Articles | Thu 3rd May, 2018

Court of Appeal – 4th May 2018

A landowner does not owe a duty of care to ensure that vegetation contained on his land does not interfere with sight lines on the highway. The Court of Appeal so held in the above case, when upholding the decision of HHJ Pearce to strike out a claim brought by a motorist against two highway authorities, one of which owned the land in question. The motorist emerged from a minor road and collided with a cyclist on a trunk road, causing the cyclist very serious injuries. The cyclist sued the motorist. The motorist entered a defence alleging that he could not have avoided the accident because vegetation on land owned by a highway authority blocked his view. He brought contribution proceedings against the highway authority which owned the land (the Welsh Ministers) and the highway authority which maintained it pursuant to delegated arrangements (Denbighshire County Council). The motorist alleged that improvement works carried out on the land, combined with inadequate maintenance of vegetation, had worsened visibility for highway users.
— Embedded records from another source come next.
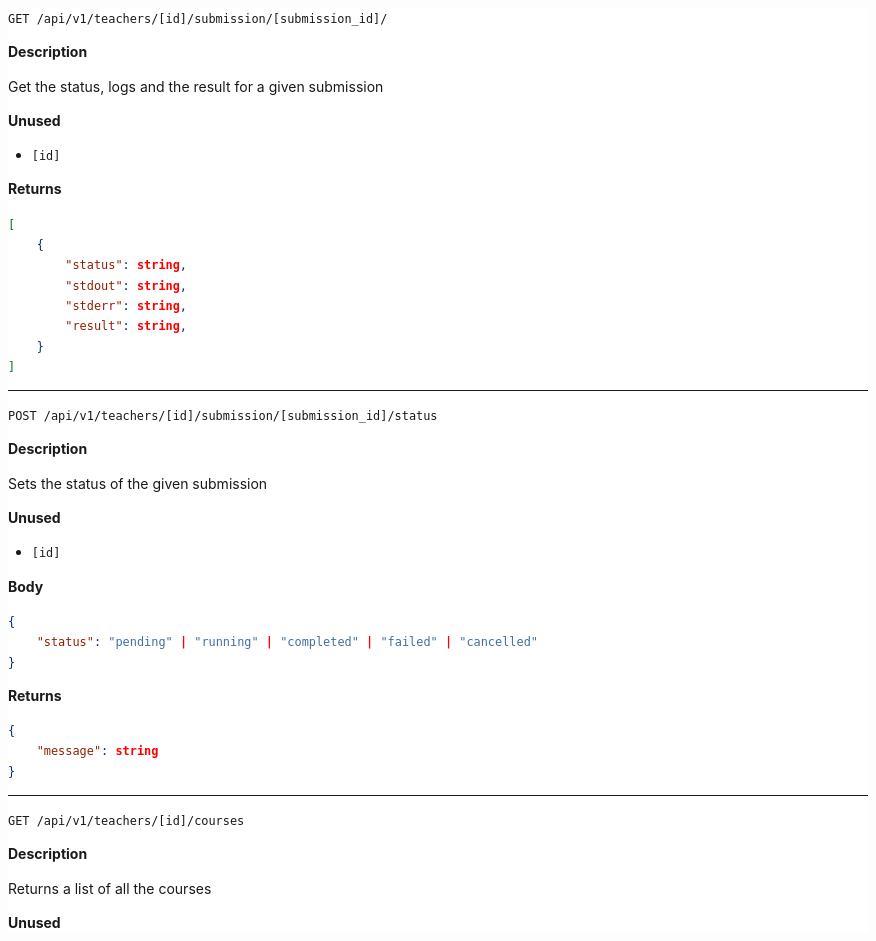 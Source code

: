 
`GET /api/v1/teachers/[id]/submission/[submission_id]/`

**Description**

Get the status, logs and the result for a given submission

**Unused**

* `[id]`

**Returns**

```JSON
[
    {
        "status": string,
        "stdout": string,
        "stderr": string,
        "result": string,
    }
]
```

---

`POST /api/v1/teachers/[id]/submission/[submission_id]/status`

**Description**

Sets the status of the given submission

**Unused**

* `[id]`

**Body**

```JSON
{
    "status": "pending" | "running" | "completed" | "failed" | "cancelled"
}
```

**Returns**

```JSON
{
    "message": string
}
``` 

---

`GET /api/v1/teachers/[id]/courses`

**Description**

Returns a list of all the courses

**Unused**
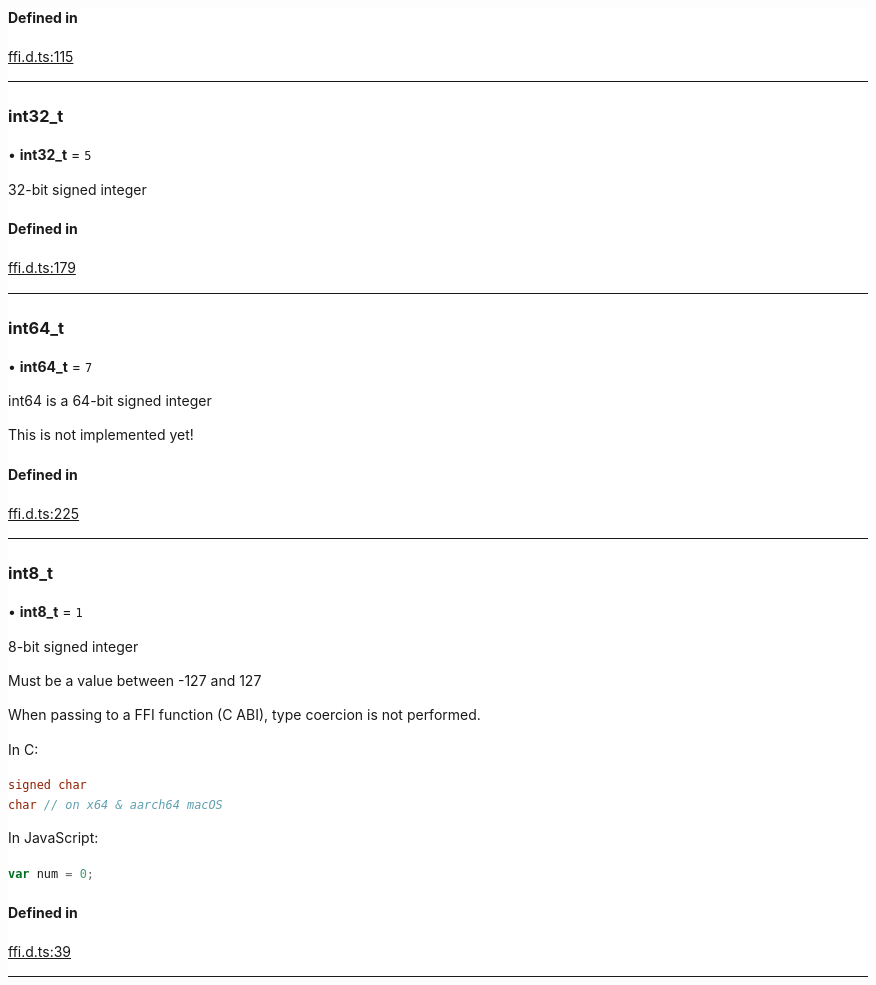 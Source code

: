 #### Defined in

[ffi.d.ts:115](https://github.com/valgaze/bun-types/blob/6f8dbf8/ffi.d.ts#L115)

___

### int32\_t

• **int32\_t** = ``5``

32-bit signed integer

#### Defined in

[ffi.d.ts:179](https://github.com/valgaze/bun-types/blob/6f8dbf8/ffi.d.ts#L179)

___

### int64\_t

• **int64\_t** = ``7``

int64 is a 64-bit signed integer

This is not implemented yet!

#### Defined in

[ffi.d.ts:225](https://github.com/valgaze/bun-types/blob/6f8dbf8/ffi.d.ts#L225)

___

### int8\_t

• **int8\_t** = ``1``

8-bit signed integer

Must be a value between -127 and 127

When passing to a FFI function (C ABI), type coercion is not performed.

In C:
```c
signed char
char // on x64 & aarch64 macOS
```

In JavaScript:
```js
var num = 0;
```

#### Defined in

[ffi.d.ts:39](https://github.com/valgaze/bun-types/blob/6f8dbf8/ffi.d.ts#L39)

___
The Court of Appeal held that to impose a duty of care would have profound implications for anyone with fields or gardens bordering a road, create unwarranted and impractical problems, result in a new and unnecessary category of satellite litigation and run counter to the policy that motorists must take the highway network as they find it.

Andrew Warnock QC, instructed by Weightmans LLP, represented Denbighshire County Council.